> _YOUR OBJECTIVE_
Which lines in the records below contain the word "Native"? Copy each one.

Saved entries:
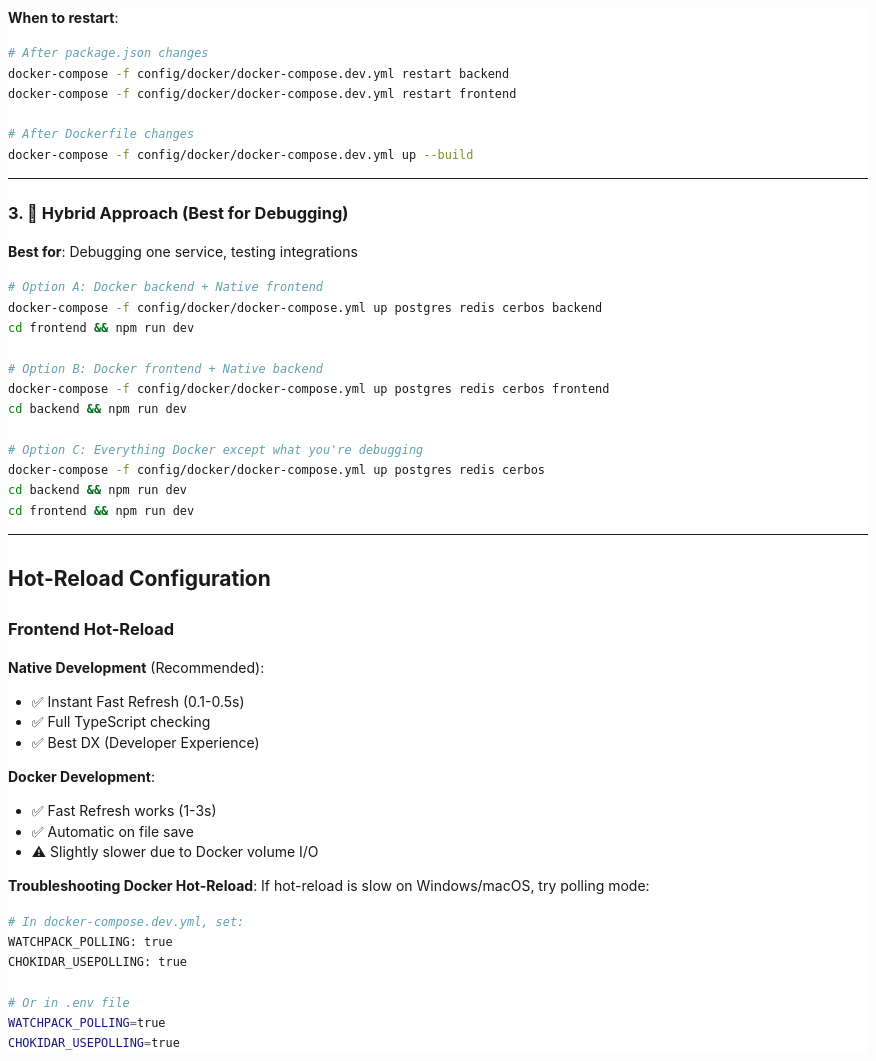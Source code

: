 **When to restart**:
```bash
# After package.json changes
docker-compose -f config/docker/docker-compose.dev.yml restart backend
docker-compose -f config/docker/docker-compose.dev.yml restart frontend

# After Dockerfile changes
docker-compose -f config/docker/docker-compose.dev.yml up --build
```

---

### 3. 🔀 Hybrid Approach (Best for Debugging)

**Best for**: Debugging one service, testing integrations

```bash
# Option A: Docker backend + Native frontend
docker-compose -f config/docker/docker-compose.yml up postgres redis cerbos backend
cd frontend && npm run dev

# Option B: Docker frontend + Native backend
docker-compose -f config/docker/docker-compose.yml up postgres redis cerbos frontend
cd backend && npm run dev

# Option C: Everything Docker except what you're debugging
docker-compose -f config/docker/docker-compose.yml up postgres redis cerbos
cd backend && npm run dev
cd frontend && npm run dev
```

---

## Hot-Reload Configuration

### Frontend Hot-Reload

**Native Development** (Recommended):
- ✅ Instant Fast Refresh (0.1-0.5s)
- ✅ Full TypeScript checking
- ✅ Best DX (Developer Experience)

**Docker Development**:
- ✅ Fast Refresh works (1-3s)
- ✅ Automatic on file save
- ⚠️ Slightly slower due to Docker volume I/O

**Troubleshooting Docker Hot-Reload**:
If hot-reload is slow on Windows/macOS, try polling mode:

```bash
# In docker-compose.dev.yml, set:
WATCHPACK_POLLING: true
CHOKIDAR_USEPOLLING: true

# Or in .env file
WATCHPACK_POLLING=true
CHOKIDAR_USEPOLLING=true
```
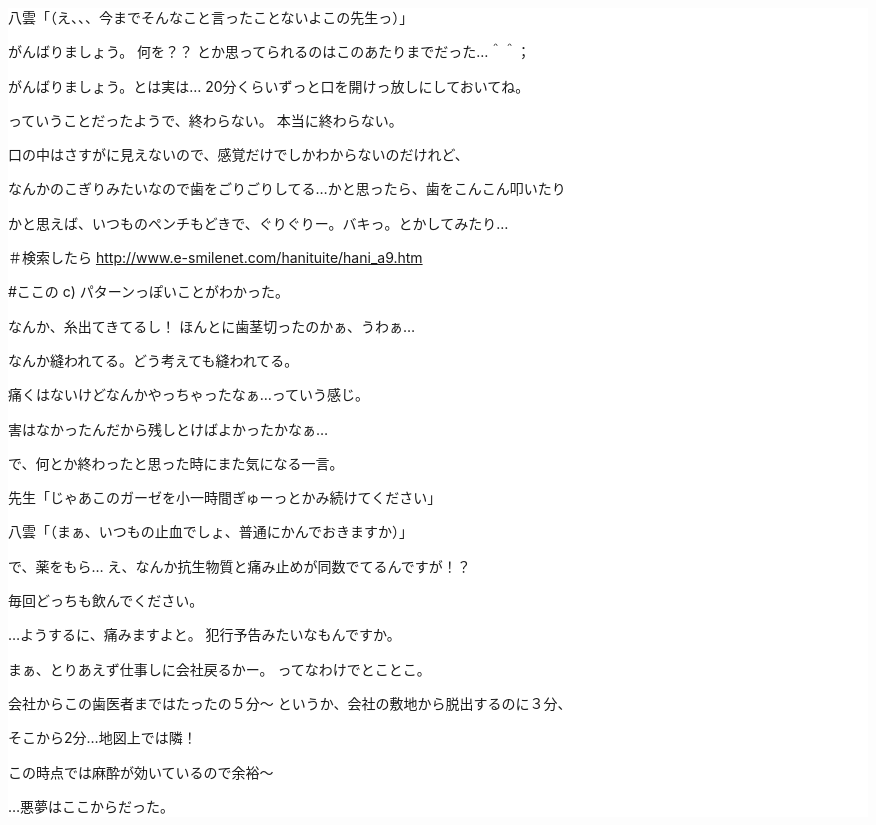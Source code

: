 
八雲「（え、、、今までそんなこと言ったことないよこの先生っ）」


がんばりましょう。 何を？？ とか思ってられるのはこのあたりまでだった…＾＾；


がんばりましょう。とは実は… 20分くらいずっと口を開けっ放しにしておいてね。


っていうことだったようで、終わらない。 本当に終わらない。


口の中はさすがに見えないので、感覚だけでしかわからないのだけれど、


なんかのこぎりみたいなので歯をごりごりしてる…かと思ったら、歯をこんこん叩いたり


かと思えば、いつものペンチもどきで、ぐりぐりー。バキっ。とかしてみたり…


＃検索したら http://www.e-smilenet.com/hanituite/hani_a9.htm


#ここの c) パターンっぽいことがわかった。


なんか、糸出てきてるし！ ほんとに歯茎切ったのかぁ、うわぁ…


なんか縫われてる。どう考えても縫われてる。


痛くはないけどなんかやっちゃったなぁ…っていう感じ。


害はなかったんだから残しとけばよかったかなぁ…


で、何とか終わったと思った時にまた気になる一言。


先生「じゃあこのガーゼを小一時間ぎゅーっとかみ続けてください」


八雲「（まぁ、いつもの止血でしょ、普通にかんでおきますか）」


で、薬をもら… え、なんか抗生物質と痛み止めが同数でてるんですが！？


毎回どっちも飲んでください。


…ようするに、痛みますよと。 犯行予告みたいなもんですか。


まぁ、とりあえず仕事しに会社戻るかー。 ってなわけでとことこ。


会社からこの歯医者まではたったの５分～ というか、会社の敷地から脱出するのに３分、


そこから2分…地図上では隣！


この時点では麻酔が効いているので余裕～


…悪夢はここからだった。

> _PROBLEM SOLUTION_
# Option A: Docker backend + Native frontend
# Option B: Docker frontend + Native backend
**Native Development** (Recommended):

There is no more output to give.